For decades, the conventional wisdom told young Americans that they should go to college, pretty much at all costs. A degree was the ticket to the American dream.

But as the number of people enrolling in college grew, the proportion of students actually earning a degree essentially stagnated. According to the National Center for Education Statistics, of students who started four-year programs in 2000, 57.5% graduated within six years. A decade later, only 59.8% of students who started their programs in 2010 graduated within six years.

Meanwhile, student loan debt skyrocketed, and degrees weren’t translating to the stable careers they were expected to. By 2023, nearly 40 percent of borrowers may default on their student loans, according to a Brookings analysis.

Against that backdrop, Silicon Valley — where college dropouts are building companies, fortunes and reputations — became the torchbearer for a new American narrative: Degrees don’t matter.

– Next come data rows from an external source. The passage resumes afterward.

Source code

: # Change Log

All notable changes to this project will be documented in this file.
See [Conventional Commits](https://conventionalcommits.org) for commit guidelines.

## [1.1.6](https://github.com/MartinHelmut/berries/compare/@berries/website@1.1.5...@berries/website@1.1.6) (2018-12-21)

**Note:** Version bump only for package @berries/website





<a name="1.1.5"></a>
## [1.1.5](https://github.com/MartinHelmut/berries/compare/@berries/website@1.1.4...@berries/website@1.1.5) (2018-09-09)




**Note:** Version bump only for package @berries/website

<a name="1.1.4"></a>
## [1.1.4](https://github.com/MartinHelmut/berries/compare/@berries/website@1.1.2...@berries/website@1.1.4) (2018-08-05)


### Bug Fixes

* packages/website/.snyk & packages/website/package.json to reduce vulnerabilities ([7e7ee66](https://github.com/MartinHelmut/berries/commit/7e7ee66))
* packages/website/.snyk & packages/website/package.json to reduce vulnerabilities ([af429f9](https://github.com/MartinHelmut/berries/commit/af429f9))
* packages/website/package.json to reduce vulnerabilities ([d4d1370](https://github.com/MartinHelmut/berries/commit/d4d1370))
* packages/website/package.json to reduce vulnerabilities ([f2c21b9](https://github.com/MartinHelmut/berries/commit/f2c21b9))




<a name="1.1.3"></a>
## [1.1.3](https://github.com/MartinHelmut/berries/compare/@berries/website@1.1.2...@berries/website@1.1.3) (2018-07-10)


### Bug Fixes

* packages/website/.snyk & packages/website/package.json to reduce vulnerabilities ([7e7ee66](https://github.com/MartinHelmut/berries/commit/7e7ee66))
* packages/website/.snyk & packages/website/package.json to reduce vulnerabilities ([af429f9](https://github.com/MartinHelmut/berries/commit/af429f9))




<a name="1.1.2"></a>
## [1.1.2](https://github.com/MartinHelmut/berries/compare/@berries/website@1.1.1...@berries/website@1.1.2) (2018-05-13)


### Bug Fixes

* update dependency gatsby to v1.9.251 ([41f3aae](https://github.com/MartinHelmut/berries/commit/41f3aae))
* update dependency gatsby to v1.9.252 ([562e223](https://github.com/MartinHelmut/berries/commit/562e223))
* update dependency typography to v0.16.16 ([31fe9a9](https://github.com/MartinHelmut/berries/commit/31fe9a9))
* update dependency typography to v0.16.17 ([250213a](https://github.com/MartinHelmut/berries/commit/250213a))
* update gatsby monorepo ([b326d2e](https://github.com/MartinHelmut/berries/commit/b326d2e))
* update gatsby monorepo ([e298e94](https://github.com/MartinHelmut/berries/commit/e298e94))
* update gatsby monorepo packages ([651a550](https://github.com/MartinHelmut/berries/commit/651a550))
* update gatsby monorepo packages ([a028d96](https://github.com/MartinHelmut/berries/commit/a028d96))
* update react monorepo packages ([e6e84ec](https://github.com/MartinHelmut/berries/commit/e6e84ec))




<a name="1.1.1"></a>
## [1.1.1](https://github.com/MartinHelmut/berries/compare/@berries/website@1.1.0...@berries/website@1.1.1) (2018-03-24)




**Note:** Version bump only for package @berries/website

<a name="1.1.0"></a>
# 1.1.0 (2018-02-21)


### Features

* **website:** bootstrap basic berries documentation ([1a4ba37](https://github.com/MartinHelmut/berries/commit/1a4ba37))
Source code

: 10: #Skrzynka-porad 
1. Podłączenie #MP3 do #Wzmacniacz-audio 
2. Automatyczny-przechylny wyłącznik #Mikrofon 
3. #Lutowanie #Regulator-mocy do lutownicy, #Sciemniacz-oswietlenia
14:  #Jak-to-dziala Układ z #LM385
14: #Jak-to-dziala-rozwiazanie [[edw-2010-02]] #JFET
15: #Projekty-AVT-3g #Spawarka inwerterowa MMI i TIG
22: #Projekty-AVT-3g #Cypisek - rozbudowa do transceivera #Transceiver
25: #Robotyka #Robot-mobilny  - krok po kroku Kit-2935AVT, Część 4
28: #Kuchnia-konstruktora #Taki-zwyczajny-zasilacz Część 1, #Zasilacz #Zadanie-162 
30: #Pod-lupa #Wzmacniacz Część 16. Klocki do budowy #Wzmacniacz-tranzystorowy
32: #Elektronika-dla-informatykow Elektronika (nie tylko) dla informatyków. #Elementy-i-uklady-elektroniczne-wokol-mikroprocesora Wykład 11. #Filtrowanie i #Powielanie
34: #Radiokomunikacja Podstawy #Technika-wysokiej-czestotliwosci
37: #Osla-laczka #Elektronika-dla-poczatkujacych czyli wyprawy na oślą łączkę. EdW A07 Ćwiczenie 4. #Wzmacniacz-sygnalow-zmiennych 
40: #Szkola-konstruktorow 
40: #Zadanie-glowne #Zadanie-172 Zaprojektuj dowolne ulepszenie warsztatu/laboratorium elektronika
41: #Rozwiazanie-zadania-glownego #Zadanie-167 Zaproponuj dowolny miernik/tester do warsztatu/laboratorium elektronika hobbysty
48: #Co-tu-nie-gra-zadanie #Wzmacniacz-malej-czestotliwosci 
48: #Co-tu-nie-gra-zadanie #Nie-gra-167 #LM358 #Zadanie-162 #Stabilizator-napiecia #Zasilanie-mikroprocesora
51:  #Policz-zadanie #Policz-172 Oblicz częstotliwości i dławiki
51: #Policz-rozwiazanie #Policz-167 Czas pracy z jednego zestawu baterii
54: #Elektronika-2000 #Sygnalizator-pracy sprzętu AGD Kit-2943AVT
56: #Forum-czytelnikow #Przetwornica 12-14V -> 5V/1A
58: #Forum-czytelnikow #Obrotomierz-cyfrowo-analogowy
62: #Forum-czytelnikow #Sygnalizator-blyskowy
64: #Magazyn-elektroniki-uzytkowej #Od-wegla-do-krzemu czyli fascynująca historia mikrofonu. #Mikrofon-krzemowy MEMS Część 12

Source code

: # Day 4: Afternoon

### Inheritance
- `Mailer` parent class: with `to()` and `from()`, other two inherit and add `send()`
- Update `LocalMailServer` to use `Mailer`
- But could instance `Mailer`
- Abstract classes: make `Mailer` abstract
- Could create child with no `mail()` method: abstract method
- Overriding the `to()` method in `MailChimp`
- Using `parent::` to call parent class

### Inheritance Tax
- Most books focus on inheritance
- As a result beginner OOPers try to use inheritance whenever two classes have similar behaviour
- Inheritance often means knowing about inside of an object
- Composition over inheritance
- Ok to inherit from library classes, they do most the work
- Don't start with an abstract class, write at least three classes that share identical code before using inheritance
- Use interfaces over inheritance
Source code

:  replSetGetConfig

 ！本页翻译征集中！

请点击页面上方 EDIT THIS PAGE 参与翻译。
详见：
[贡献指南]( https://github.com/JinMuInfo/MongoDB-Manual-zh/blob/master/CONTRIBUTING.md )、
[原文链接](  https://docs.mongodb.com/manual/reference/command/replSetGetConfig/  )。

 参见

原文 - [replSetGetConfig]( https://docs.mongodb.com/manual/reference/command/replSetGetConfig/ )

That message gained a foothold in the public imagination during the Great Recession, and has done nothing but grow. College, the new thinking goes, is a vestige of a prior era, loosely correlated to the demands of our modern labor market. Skills, not degrees, are the new currency for the future of work. And as the shelf life of skills shrinks, the durability of the degree is waning.

Perception is not reality

As in the earlier narrative, there are elements of truth to this new story — but it’s overly simplistic and ignores the role of class, race, and privilege in the making of the degrees don’t matter fairy tale.

I should know because I am in many ways the quintessential Silicon Valley college dropout, and I know the details that are all too conveniently left out of the typical story.

The late Apple chief executive Steve Jobs in January, 2007,  in San Francisco.
The late Apple chief executive Steve Jobs in January, 2007, in San Francisco.

I dropped out of the Massachusetts Institute of Technology after my sophomore year to start a new school — now a college for computer science — with a friend from high school. We wanted to teach people the field we loved in the way we wish we had been taught — and we’re doing well. Make School is growing, we’re teaching skills that truly matter. With this business, I will get on just fine without a college degree.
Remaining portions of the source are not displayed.